What Happened To Organized Labor?


On October 24, 1995, in the thick of a bitter contest for the presidency of the AFL-CIO, John J. Sweeney, leader of the dissident forces, rose to address the union’s convention. If the delegates were “tired of being treated like so much road kill on the highway of American life,” he said, they must reject the Status quo and vote for him. He promised more activism and more organizing. Apparently most delegates needed little persuasion. They elected him president by a substantial margin. Stephen Yokich, president of the United Auto Workers, told reporters that for “the first time in twenty years, there’s excitement.” Sweeney’s election was a response to one of the most perplexing developments of recent decades, the continuing decline of organized labor in the United States. From a position of unprecedented strength after World War II, unions have slowly but steadily lost ground. From one-third of nonfarm workers in the 1950s, their ranks fell to only one-sixth in the 1990s. Their economic and political influence also plummeted.

Why? Most efforts to explain labor’s apparent debacle have blamed other contemporary trends: the growing number of women and African-American workers; the rise of the service sector and the decline in blue-collar jobs; the growth of government workplace regulations; the increase in global business competition. But these reasons raise as many questions as they answer. Some of them are simply wrong. Women and minorities, for example, have proved more union-friendly than white men, and white-collar unions have flourished while blue-collar ones have languished. There are better, fuller explanations.

The unions’ successes in the 1930s and during World War II generated a powerful public backlash. The result was the Taft-Hartley Act of 1947.

To begin with, influences that drove the rise and fall of organized labor before World War II have continued to work. The steady growth of labor between the mid-1950s and the mid-1950s created a misleading image of union stability that made labor’s declines seem apocalyptic. Over the longer term, dramatic membership fluctuations have been the rule rather than the exception. Union membership doubled between 1915 and 1920, fell by nearly a third between 1920 and 1922, and almost tripled between 1933 and 1937. To preWorld War II observers, these fluctuations were part of the natural ebb and flow of economic life.

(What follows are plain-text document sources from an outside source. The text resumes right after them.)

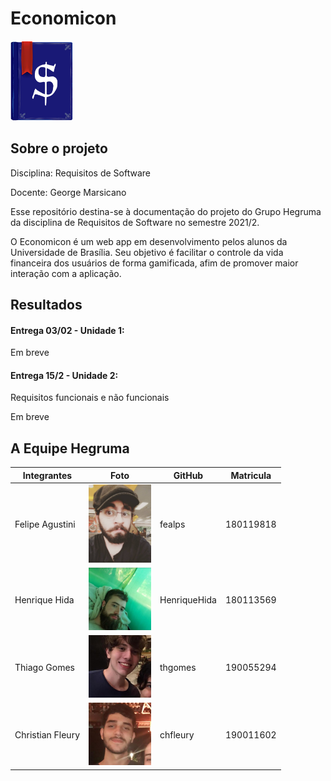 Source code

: # Economicon

<img alt = "Logo Economicon" src="/imagens/logo/EconomiconLogo.png" width = "100"/> 

## Sobre o projeto

Disciplina: Requisitos de Software

Docente: George Marsicano 

Esse repositório destina-se à documentação do projeto do Grupo Hegruma da disciplina de Requisitos de Software no semestre 2021/2.

O Economicon é um web app em desenvolvimento pelos alunos da Universidade de Brasília. Seu objetivo é facilitar o controle da vida financeira dos usuários de forma gamificada, afim de promover maior interação com a aplicação.

## Resultados
#### Entrega 03/02 - Unidade 1:
Em breve 

#### Entrega 15/2 - Unidade 2:

Requisitos funcionais e não funcionais

Em breve 

## A Equipe Hegruma

|Integrantes|Foto|GitHub| Matricula|
|-----------|----|------|----------|
| Felipe Agustini | <img alt = "Felipe Agustini" src="imagens/fotointegrantes/felipeagustini.jpeg" width = "100"/> | fealps | 180119818|
| Henrique Hida | <img alt = "Henrique Hida" src="imagens/fotointegrantes/henriquehida.jpeg" width = "100"/> | HenriqueHida | 180113569|
| Thiago Gomes | <img alt = "Thiago Gomes" src="imagens/fotointegrantes/thiagogomes.jpeg" width = "100"/> | thgomes | 190055294|
| Christian Fleury | <img alt = "Christian Fleury" src="imagens/fotointegrantes/christian.jpg" width = "100"/> | chfleury | 190011602|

Three basic realities influenced this pattern, and they all remain important today. First, the workers most likely to join unions were those with substantial workplace power and autonomy, people who could set their own pace, allocate their time, and decide which tools or machines to use. In the nineteenth century, miners, who worked in isolation and with only minimal supervision, were the backbone of the labor movement. At the turn of the century, skilled construction workers, also largely autonomous, formed powerful organizations. Later, skilled industrial workers, such as molders, printers, potters, and locomotive engineers, created influential unions. Today professional athletes and airline pilots have especially powerful unions.

Second, union success has always depended on employers’ acquiescence. Though most employers oppose unions, their resolve is often weakened by a scarcity of employees, the opportunity for immediate profit, government restrictions, or other considerations. Workers are more likely to join unions and stay in them when their employers don’t make opposition a top priority.

Finally, the state of the economy has always been important. Inflation has typically stimulated organization as workers struggle to keep pace with rising living costs. Increased government spending and regulation of the economy have done likewise. On the other hand, unemployment, by increasing the competition for jobs, has usually had the opposite effect.

Looking at the post-World War II era with these ongoing factors in mind, the recent troubles of unions become less surprising and their futures less bleak.

In the decade from 1935 to 1945, union membership skyrocketed, quadrupling to more than ten million, or a third of the nonfarm labor force. New Deal legislation discouraged employer opposition, and wartime labor shortages gave workers additional leverage. In this climate even unions of auto assemblyline workers and other factory operatives who had little or no workplace autonomy expanded, and the breakaway Congress of Industrial Organizations (CIO), a federation of such industrial unions, emerged and thrived.